Marketing costs as a percentage of sales decreased by approximately 10 basis points. The company intends to increase its marketing spend in the second half of fiscal 2007, compared to the second half of fiscal 2006, in an effort to protect and enhance its market share and to highlight its Fall and Holiday product offerings.

Shared services expenses (including headquarters and other non-brand specific expenses) for the fiscal 2007 second quarter increased by 100 basis points mainly due to increased relocation, recruitment, technology and marketing support costs and from the deleverage associated with the Company’s negative same store sales. This increase was offset, in part, by a reduction in incentive compensation and stock-based compensation for the fiscal 2007 second quarter when compared to the prior year’s second quarter.

The company has also implemented a more stringent capital allocation process with the higher bar for cash flows and return on invested capital.

To that end, the firm is going to take a more conservative approach to its annual square footage growth for 2008 and 2009. It is now planning for square footage growth of approximately 12% to 15% for fiscal year 2008 and in the range of 10% for fiscal year 2009. These plans, however, will depend on the market conditions over the next 6 to 12 months.

The firm’s inventories are again somewhat below plan at the end of the quarter.

This was due to firm’s more conservative open to buy and it aggressively cleared its spring and summer products through June and July.
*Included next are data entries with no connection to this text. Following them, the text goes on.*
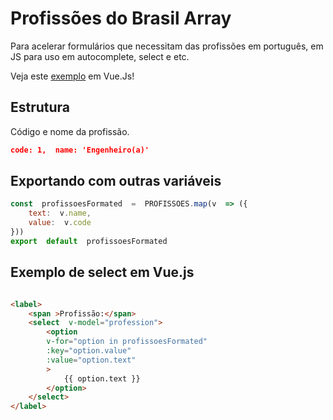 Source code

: # Profissões do Brasil Array

Para acelerar formulários que necessitam das profissões em português, em JS para uso em autocomplete, select e etc.

Veja este [exemplo](https://codepen.io/luizalmeida7/pen/RwarYmo) em Vue.Js!
## Estrutura
Código e nome da profissão.
```json
code: 1,  name: 'Engenheiro(a)'
```

## Exportando com outras variáveis
```javascript
const  profissoesFormated  =  PROFISSOES.map(v  => ({
	text:  v.name,
	value:  v.code
}))
export  default  profissoesFormated
```
## Exemplo de select em Vue.js
```html

<label>
	<span >Profissão:</span>
	<select  v-model="profession">
		<option
		v-for="option in profissoesFormated"
		:key="option.value"
		:value="option.text"
		>
			{{ option.text }}
		</option>
	</select>
</label>
```
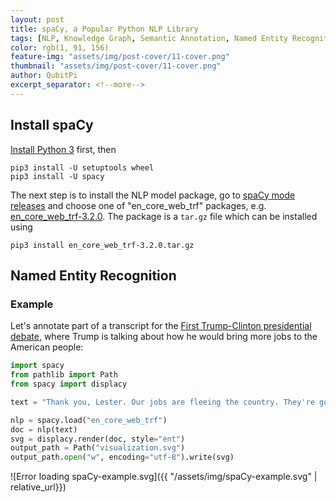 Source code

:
 ```yaml
---
layout: post
title: spaCy, a Popular Python NLP Library
tags: [NLP, Knowledge Graph, Semantic Annotation, Named Entity Recognition, Spacy]
color: rgb(1, 91, 156)
feature-img: "assets/img/post-cover/11-cover.png"
thumbnail: "assets/img/post-cover/11-cover.png"
author: QubitPi
excerpt_separator: <!--more-->
---
```


<!--more-->

## Install spaCy

[Install Python 3](https://qubitpi.github.io/jersey-guide/2020/08/23/32-python.html#installing-python-3-on-mac-os-x)
first, then

    pip3 install -U setuptools wheel
    pip3 install -U spacy

The next step is to install the NLP model package, go to
[spaCy mode releases](https://github.com/explosion/spacy-models/releases) and choose one of "en_core_web_trf" packages,
e.g. [en_core_web_trf-3.2.0](https://github.com/explosion/spacy-models/releases/tag/en_core_web_trf-3.2.0). The package
is a `tar.gz` file which can be installed using

    pip3 install en_core_web_trf-3.2.0.tar.gz

## Named Entity Recognition

### Example

Let's annotate part of a transcript for the
[First Trump-Clinton presidential debate](https://ballotpedia.org/Presidential_debate_at_Hofstra_University_(September_26,_2016)),
where Trump is talking about how he would bring more jobs to the American people:

```python
import spacy
from pathlib import Path
from spacy import displacy

text = "Thank you, Lester. Our jobs are fleeing the country. They're go- ing to Mexico. They're going to many other countries. You look at what China is doing to our country in terms of making our product. They're devaluing their currency, and there's nobody in our government to fight them. And we have a very good fight. And we have a winning fight. Because they're using our country as a piggy bank to rebuild China, and many other countries are doing the same thing. So we're losing our good jobs, so many of them. When you look at what's happening in Mexico, a friend of mine who builds plants said it's the eighth wonder of the world. They're building some of the biggest plants anywhere in the world, some of the most sophisti- cated, some of the best plants. With the United States, as he said, not so much. So Ford is leaving. You see that, their small car di- vision leaving. Thousands of jobs leaving Michigan, leaving Ohio. They're all leaving. And we can't allow it to happen anymore. As far as child care is concerned and so many other things, I think Hillary and I agree on that. We probably disagree a little bit as to num- bers and amounts and what we're going to do, but perhaps we'll be talking about that later. But we have to stop our jobs from being stolen from us. We have to stop our companies from leaving the United States and, with it, firing all of their people. All you have to do is take a look at Carrier air conditioning in Indianapolis. They left - fired 1,400 people. They're going to Mexico. So many hundreds and hundreds of companies are doing this. We cannot let it happen. Under my plan, I'll be reducing taxes tremendously, from 35 percent to 15 percent for companies, small and big businesses. That's going to be a job creator like we haven't seen since Ronald Reagan. It's going to be a beautiful thing to watch. Companies will come. They will build. They will expand. New companies will start. And I look very, very much forward to doing it. We have to renegotiate our trade deals, and we have to stop these countries from stealing our companies and our jobs."

nlp = spacy.load("en_core_web_trf")
doc = nlp(text)
svg = displacy.render(doc, style="ent")
output_path = Path("visualization.svg")
output_path.open("w", encoding="utf-8").write(svg)
```

![Error loading spaCy-example.svg]({{ "/assets/img/spaCy-example.svg" | relative_url}})

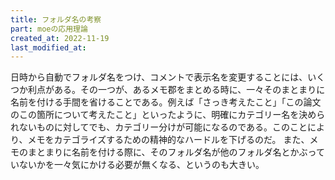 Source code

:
 ```yaml
---
title: フォルダ名の考察
part: moeの応用理論
created_at: 2022-11-19
last_modified_at: 
---
```


日時から自動でフォルダ名をつけ、コメントで表示名を変更することには、いくつか利点がある。その一つが、あるメモ郡をまとめる時に、一々そのまとまりに名前を付ける手間を省けることである。例えば「さっき考えたこと」「この論文のこの箇所について考えたこと」といったように、明確にカテゴリー名を決められないものに対してでも、カテゴリー分けが可能になるのである。このことにより、メモをカテゴライズするための精神的なハードルを下げるのだ。
また、メモのまとまりに名前を付ける際に、そのフォルダ名が他のフォルダ名とかぶっていないかを一々気にかける必要が無くなる、というのも大きい。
The management is pleased with a relatively clean inventory at $58 per square foot versus last year’s $68 per foot. Year-over-year, inventories are up about 11% and about 12% sales increase for the first six months. The firm expects to see inventories first increasing from the $58 per foot as it moved through fall, although, they are again likely to be down on the per square foot basis at the end of the third quarter. The large store opening program in last year’s October and November timeframe, distorted inventory per foot last year at the end of the third quarter, as the firm ended up at a $77 per foot level, principally to support the new and relocated store programs. Inventory levels at the end of the third quarter are traditionally are highest, but generally that is likely to be in the high 60s or low 70s per foot and that’s what the firm expects at this year.